So here's a completely useless, yet mildly interesting idea I was fiddling with not that long ago — can you use emojis as URLs in a website? Maybe the more important question would be: should you? However, since I care more about the technical implications, I'm going to let someone else figure out the answer to that.

So, is there a solution?

Long story short, yes. I figured out a pretty straight forward solution for handing this, and it involves encoding emojis into URIs, and mapping them to routes on the server.

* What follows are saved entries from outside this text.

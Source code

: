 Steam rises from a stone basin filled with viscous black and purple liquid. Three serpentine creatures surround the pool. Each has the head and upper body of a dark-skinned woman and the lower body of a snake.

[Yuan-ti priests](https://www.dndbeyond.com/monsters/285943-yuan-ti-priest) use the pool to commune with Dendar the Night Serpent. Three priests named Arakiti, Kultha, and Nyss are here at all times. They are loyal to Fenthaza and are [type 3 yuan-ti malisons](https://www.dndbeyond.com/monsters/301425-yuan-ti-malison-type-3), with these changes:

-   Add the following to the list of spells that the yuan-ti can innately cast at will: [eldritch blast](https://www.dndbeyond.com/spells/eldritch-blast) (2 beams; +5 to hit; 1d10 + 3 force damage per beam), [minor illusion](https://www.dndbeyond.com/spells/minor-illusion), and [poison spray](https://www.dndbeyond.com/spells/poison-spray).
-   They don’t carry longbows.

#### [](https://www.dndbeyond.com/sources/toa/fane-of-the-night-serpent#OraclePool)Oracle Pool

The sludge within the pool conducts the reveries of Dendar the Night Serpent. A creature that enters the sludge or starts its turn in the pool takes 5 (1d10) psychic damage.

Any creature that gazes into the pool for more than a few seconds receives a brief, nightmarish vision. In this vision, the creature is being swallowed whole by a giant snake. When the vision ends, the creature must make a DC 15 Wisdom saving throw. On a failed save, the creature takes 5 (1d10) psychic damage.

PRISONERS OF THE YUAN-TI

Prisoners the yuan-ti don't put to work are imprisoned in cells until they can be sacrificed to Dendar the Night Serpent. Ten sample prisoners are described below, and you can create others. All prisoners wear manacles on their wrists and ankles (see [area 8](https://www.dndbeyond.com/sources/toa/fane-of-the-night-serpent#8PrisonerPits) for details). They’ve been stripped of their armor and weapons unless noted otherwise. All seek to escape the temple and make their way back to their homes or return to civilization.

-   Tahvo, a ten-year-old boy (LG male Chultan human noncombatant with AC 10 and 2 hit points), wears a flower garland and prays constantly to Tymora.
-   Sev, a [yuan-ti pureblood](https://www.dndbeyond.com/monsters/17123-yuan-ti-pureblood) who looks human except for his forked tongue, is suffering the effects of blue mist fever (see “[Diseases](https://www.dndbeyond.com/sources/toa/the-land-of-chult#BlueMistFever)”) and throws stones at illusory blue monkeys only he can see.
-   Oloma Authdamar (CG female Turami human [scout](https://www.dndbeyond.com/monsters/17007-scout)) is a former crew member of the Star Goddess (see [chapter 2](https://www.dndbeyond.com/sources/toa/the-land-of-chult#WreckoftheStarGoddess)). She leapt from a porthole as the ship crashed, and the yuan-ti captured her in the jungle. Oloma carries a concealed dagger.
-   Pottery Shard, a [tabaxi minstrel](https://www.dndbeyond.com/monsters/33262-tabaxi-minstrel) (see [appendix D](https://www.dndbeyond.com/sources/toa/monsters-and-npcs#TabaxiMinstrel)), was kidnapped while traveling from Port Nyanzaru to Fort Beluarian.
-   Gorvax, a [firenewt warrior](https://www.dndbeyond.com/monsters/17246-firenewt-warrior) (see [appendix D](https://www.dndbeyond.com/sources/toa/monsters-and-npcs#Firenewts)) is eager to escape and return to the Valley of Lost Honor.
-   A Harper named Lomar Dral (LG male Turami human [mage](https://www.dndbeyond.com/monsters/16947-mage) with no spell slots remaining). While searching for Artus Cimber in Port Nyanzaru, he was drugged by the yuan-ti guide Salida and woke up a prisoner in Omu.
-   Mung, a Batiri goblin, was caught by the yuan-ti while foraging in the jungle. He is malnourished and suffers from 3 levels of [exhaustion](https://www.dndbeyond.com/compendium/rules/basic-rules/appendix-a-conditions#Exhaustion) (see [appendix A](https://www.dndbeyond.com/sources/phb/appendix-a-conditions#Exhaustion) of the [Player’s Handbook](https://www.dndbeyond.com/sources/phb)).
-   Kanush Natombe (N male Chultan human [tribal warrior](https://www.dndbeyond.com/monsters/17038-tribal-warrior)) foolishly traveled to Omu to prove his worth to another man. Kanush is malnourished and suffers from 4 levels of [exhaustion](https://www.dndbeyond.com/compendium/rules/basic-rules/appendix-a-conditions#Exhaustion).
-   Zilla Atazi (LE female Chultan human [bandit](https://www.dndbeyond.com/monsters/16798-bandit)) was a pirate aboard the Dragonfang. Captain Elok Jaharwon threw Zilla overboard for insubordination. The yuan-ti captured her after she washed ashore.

Why encode them? — you might ask

The answer is simple: because that's what the browser does when it executes the HTTP Request. So if you're using an emoji in your website URL, the browser encodes it into a URI and that's the route your server is called on.

Here's how you encode an emoji

encodeURI('😊') // Result is "%F0%9F%98%8A"

Armed with this knowledge and with a burning desire for mischief, I started putting together a solution that offers emoji support for the basic routes of a website (think contact, pricing, terms, privacy, etc.)

This is how emoji-express 🚂 was born 🎉🎉🎉

Emoji express is an open source npm package, designed to be working with the popular express framework for NodeJS, so I though the name was fitting.

Initially it could do two things:

  • Add emoji support to a website with 2 lines of code
  • Let the user specify a custom string of emojis, that will redirect to a specific route in their website

Some examples would be:

/contact route

https://boardme.app/📮

/pricing route

https://boardme.app/💳

Then I received a request on twitter for a really interesting problem

Translating emojis from URLs automatically

To be able to solve this, you'd have to have the name of every single valid emoji, and all those names would have to be formatted to be URI compliant.

So for example:

https://example.com/🦇🚶‍♂️

would be translated to: https://example.com/batman-walking

https://example.com/🔥-in-the-🕳️

would be translated to: https://example.com/fire-in-the-hole

It seemed like a straight forward enough problem if I can get my hands on the data; so I started looking for emoji datasets online, and sure enough I found the complete emojipedia dataset, that contained the emojis and their names.

A couple nodejs scripts later, I had an array of all the emojis, with their names normalized, and their associated URIs

[
...
{
        "emoji": "🐢",
        "name": "turtle",
        "URI": "%F0%9F%90%A2"
    },
    {
        "emoji": "🦎",
        "name": "lizard",
        "URI": "%F0%9F%A6%8E"
    },
    {
        "emoji": "🐍",
        "name": "snake",
        "URI": "%F0%9F%90%8D"
    },
...
]

One last problem to solve - emoji modifiers

I thought - OK problem solved, I'll just need to run a find-and-replace on the route, basically finding the URI and replacing it with the emoji name.

NOPE.

Turns out, there are URIs that share the same base, but they are decorated with emoji modifiers to express the type of the emoji. (e.g. male/female, color, size etc.)

So, how do we make sure we are replacing the right URI? The answer is simple yet again: a decorated URI should be technically longer in size than a non-decorated URI

We are going to sort the emojis based on the length of their URI, before initiating the find-and-replace 💡

const emojisSorted = emojis.sort( (a, b) => ( a.URI.length < b.URI.length ) ? 1 : -1 );

That is all it took! emoji-express now has automatic emoji translate support for routes 🎉

Granted, there isn't much use for it, but it was a fun pet project to pick up. Feel free to take it for a ride!